COVID-19/Coronavirus Updates

The Urgency Room Is Here for Your Asthma Needs

Asthma can be a frightening condition. If it isn’t under control or kept in check, an asthma attack can occur and cause a need for medical care—in some cases, an asthma attack can be fatal.

The Urgency Room, with locations in Eagan, Vadnais Heights and Woodbury, can help in the event you need help managing your asthma. If you’re experiencing coughing, wheezing or shortness of breath, you may have asthma. Our highly experienced physicians can help in a fraction of the time it would take at your typical emergency room.

Each Urgency Room is owned and operated by the Emergency Physicians Professional Association (EPPA) and upholds the highest possible care standards. Our state-of-the-art facilities incorporate everything needed to treat everything from chest pain and high fevers to kidney stones and acute injuries. Your breaks, sprains, coughs and asthma won’t have to wait for hours to be addressed—instead, you’ll be seen quickly by one of our physicians faster than you would be seen in your average emergency room or urgent care.

What Is Asthma?

Asthma is an incurable condition that includes the narrowing or swelling of your airways. In addition to swelling airways, they may also produce mucus, making it especially difficult to breathe. If you have asthma, your symptoms might be very minor to more prominent. Asthma might simply be a nuisance to some while it’s an inhibitor to others and their daily activities.

You might develop asthma for a number of reasons. More than 22 million people have asthma in the United States alone, so it isn’t a rare or uncommon condition to have. Adults may develop asthma later in life due to exposure to irritants or dust in the workplace. For example, someone who works in a woodshop may develop asthma from prolonged exposure to sawdust in the air; this is called occupational asthma.

If you think you have asthma, some symptoms you may experience include:

  • Chest tightness
  • Shortness of breath
  • Wheezing
  • Coughing
  • Shortness of breath, wheezing or coughing at night, making it difficult to sleep
  • Pain while breathing
  • Feeling unable to fully inhale or exhale air
  • Difficulty breathing especially during exercise

How Can Asthma Be Treated?

While asthma doesn’t have a cure, it can be managed to the point where it doesn’t interrupt your day-to-day activities. Several steps may be taken to treat your asthma and control its symptoms. Since the severity of asthma can vary depending on your age, activity level and common exposure to irritants, it’s important to keep your physician up to date with changes in your symptoms so your treatment plan can be changed accordingly.

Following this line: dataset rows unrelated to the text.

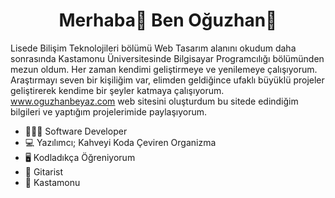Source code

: <h1 style="text-align: center">Merhaba👋 Ben Oğuzhan🏻</h1>

Lisede Bilişim Teknolojileri bölümü Web Tasarım alanını okudum daha sonrasında Kastamonu Üniversitesinde Bilgisayar Programcılığı bölümünden mezun oldum. Her zaman kendimi geliştirmeye ve yenilemeye çalışıyorum. Araştırmayı seven bir kişiliğim var, elimden geldiğince ufaklı büyüklü projeler geliştirerek kendime bir şeyler katmaya çalışıyorum. www.oguzhanbeyaz.com web sitesini oluşturdum bu sitede edindiğim bilgileri ve yaptığım projelerimide paylaşıyorum.

- 👨🏻‍💻 Software Developer
- 💻 Yazılımcı; Kahveyi Koda Çeviren Organizma
- 🖥 Kodladıkça Öğreniyorum
- 🎸 Gitarist
- 📌 Kastamonu

<!---
oguzhanbeyaz/oguzhanbeyaz is a ✨ special ✨ repository because its `README.md` (this file) appears on your GitHub profile.
You can click the Preview link to take a look at your changes.
--->
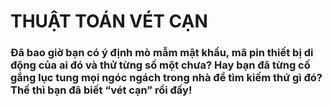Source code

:# THUẬT TOÁN VÉT CẠN
### Đã bao giờ bạn có ý định mò mẫm mật khẩu, mã pin thiết bị di động của ai đó và thử từng số một chưa? Hay bạn đã từng cố gắng lục tung mọi ngóc ngách trong nhà để tìm kiếm thứ gì đó? Thế thì bạn đã biết “vét cạn” rồi đấy!

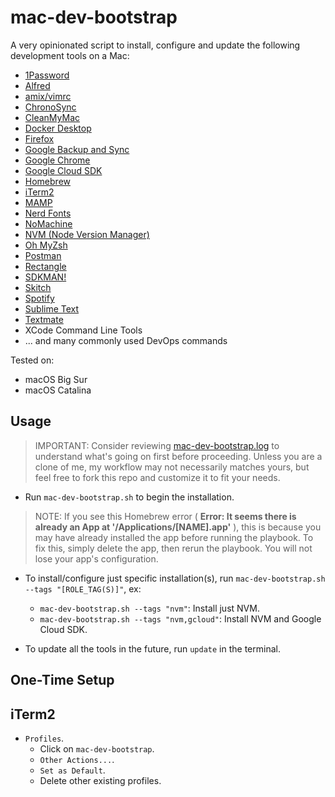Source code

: # mac-dev-bootstrap

A very opinionated script to install, configure and update the following development tools on a Mac:

- [1Password](https://1password.com/)
- [Alfred](https://www.alfredapp.com/)
- [amix/vimrc](https://github.com/amix/vimrc/)
- [ChronoSync](https://www.econtechnologies.com/)
- [CleanMyMac](https://macpaw.com/cleanmymac/)
- [Docker Desktop](https://www.docker.com/products/docker-desktop/)
- [Firefox](https://www.mozilla.org/en-US/firefox/new/)
- [Google Backup and Sync](https://www.google.com/intl/en-GB_ALL/drive/)
- [Google Chrome](https://www.google.com/chrome/)
- [Google Cloud SDK](https://cloud.google.com/sdk/docs/install/)
- [Homebrew](https://brew.sh/)
- [iTerm2](https://www.iterm2.com/)
- [MAMP](https://www.mamp.info/en/windows/)
- [Nerd Fonts](https://github.com/ryanoasis/nerd-fonts/)
- [NoMachine](https://www.nomachine.com/)
- [NVM (Node Version Manager)](https://github.com/nvm-sh/nvm/)
- [Oh MyZsh](https://ohmyz.sh/)
- [Postman](https://www.postman.com/)
- [Rectangle](https://rectangleapp.com/)
- [SDKMAN!](https://sdkman.io/)
- [Skitch](https://evernote.com/products/skitch/)
- [Spotify](https://www.spotify.com/us/)
- [Sublime Text](https://www.sublimetext.com/)
- [Textmate](https://macromates.com/)
- XCode Command Line Tools
- ... and many commonly used DevOps commands

Tested on:

- macOS Big Sur
- macOS Catalina

## Usage

> IMPORTANT: Consider reviewing [mac-dev-bootstrap.log](mac-dev-bootstrap.log) to understand what's going on first before
> proceeding. Unless you are a clone of me, my workflow may not necessarily matches yours, but feel free to fork this repo and
> customize it to fit your needs.

- Run `mac-dev-bootstrap.sh` to begin the installation.

> NOTE: If you see this Homebrew error ( **Error: It seems there is already an App at '/Applications/[NAME].app'** ),
> this is because you may have already installed the app before running the playbook. To fix this, simply delete the
> app, then rerun the playbook. You will not lose your app's configuration.

- To install/configure just specific installation(s), run `mac-dev-bootstrap.sh --tags "[ROLE_TAG(S)]"`, ex:
  - `mac-dev-bootstrap.sh --tags "nvm"`: Install just NVM.
  - `mac-dev-bootstrap.sh --tags "nvm,gcloud"`: Install NVM and Google Cloud SDK.

- To update all the tools in the future, run `update` in the terminal.

## One-Time Setup

## iTerm2

- `Profiles`.
    - Click on `mac-dev-bootstrap`.
    - `Other Actions...`.
    - `Set as Default`.
    - Delete other existing profiles.

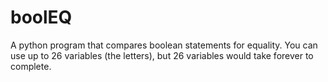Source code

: # boolEQ
A python program that compares boolean statements for equality.  You can use up to 26 variables (the letters), but 26 variables would take forever to complete.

Treatment ranges from quick-relief to long-term care. Quick-relief treatment options are often referred to as rescue inhalers. These are for use before exercise (if your doctor thinks it’s necessary) or during an asthma attack. These medications will quickly open up your airways, making it possible for you to breathe. Some common quick-relief treatments include albuterol or a nebulizer.

Long-term asthma medications are meant to be taken every day. These medications usually take a few days before they reach effectiveness. Some common long-term medications include fluticasone, which is inhaled, or a bronchodilator, which is a pill that relaxes the muscles around the airways. These long-term asthma medications help reduce the chances you’ll have an asthma attack. They may be used in conjunction with other drugs that help stave off the odds of an attack—such as allergy medication.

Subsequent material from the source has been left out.